Playing Words with Friends

Words with Friends
Words with Friends, if you're not already familiar, is a game of Scrabble that lets you play asynchronously with friends over the internet.

I recently started playing WoF because I like to think I have a large vocabulary and rarely get the opportunity to use it. I also enjoy playing boardgames like Scrabble but between work and ... sleep... I don't often get the chance to get together with my friends and play Taluva into the wee hours.

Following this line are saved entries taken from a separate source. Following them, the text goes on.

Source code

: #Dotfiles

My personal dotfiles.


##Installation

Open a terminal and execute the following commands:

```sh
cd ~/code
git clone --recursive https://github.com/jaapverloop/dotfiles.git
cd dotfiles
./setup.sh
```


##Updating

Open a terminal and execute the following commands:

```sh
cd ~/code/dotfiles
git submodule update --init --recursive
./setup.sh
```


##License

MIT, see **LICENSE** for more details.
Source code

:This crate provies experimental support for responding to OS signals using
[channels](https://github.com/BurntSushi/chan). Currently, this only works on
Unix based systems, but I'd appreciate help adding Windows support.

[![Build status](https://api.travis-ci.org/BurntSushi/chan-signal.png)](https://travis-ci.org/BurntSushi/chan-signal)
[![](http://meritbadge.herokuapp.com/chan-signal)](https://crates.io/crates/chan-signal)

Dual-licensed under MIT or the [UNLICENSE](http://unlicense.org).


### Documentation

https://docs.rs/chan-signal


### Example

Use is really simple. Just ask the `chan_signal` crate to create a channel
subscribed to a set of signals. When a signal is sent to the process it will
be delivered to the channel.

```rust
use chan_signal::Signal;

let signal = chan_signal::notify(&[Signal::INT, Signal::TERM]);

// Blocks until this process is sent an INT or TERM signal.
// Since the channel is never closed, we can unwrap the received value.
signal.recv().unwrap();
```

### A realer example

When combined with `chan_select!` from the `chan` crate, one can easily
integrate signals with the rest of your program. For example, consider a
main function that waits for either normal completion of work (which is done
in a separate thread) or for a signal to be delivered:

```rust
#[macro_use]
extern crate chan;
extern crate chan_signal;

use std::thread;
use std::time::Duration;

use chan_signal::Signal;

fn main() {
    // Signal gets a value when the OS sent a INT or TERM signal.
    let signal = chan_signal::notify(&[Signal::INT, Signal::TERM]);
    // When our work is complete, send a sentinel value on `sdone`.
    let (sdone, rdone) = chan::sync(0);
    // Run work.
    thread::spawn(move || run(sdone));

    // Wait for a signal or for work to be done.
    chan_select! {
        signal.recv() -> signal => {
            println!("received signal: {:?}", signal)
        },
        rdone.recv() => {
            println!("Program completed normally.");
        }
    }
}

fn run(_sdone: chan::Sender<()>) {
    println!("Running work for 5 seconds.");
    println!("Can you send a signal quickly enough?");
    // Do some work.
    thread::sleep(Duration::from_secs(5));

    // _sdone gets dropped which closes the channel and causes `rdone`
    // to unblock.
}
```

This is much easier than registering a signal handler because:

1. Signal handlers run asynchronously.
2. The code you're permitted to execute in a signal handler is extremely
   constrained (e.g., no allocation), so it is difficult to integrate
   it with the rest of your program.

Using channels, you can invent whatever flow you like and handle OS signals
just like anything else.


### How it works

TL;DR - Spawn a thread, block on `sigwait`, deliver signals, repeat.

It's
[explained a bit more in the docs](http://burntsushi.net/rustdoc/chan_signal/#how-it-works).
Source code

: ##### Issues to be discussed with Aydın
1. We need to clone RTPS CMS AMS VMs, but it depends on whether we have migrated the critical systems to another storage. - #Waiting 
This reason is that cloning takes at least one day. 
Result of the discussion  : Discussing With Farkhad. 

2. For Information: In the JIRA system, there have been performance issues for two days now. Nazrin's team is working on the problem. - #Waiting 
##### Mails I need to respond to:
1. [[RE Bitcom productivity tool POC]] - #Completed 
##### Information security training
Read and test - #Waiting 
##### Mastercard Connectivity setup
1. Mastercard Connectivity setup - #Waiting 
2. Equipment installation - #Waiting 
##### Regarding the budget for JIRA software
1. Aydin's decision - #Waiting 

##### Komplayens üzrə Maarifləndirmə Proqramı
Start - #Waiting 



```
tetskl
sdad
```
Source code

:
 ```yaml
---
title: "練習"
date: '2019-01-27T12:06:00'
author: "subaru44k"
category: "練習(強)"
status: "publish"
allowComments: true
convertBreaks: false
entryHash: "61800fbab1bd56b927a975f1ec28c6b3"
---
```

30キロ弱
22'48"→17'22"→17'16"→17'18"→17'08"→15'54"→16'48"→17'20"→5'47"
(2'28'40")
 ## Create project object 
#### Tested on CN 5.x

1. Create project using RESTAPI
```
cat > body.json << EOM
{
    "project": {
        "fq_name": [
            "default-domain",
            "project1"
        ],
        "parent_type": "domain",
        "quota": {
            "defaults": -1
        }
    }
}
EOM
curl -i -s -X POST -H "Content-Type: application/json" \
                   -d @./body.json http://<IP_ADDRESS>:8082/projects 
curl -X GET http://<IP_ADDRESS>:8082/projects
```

Anyway, I have a confession to make.

I'm terrible at Words with Friends
Whenever it is my turn I look at my hand of letters: ILNIREE
And think: ILNIREE is not a word. Darn.
And then I start to mentally rearrange letters to see if I can make other words. WoF's conveniently includes a "Shuffle" button so I hit that a few times... And while given enough time I do come up with a word a few things bug me about this process.
First of all, years of Google and Wikipedia use have atrophied important muscles like "memory". Second, i'm a programmer and that means:

Laziness¹
Basically shuffling letters and checking or guessing that they are words is a perfectly straightforward although not terribly efficient way to try to optimize your scrabble game. Of course, it's got a lot of drawbacks if you try to do it by hand. It's slow and it's uninteresting. To try to find every word possible with any of your 7 letters you'd need to try all permutations and there are over 10,000 permutations of 7 letters.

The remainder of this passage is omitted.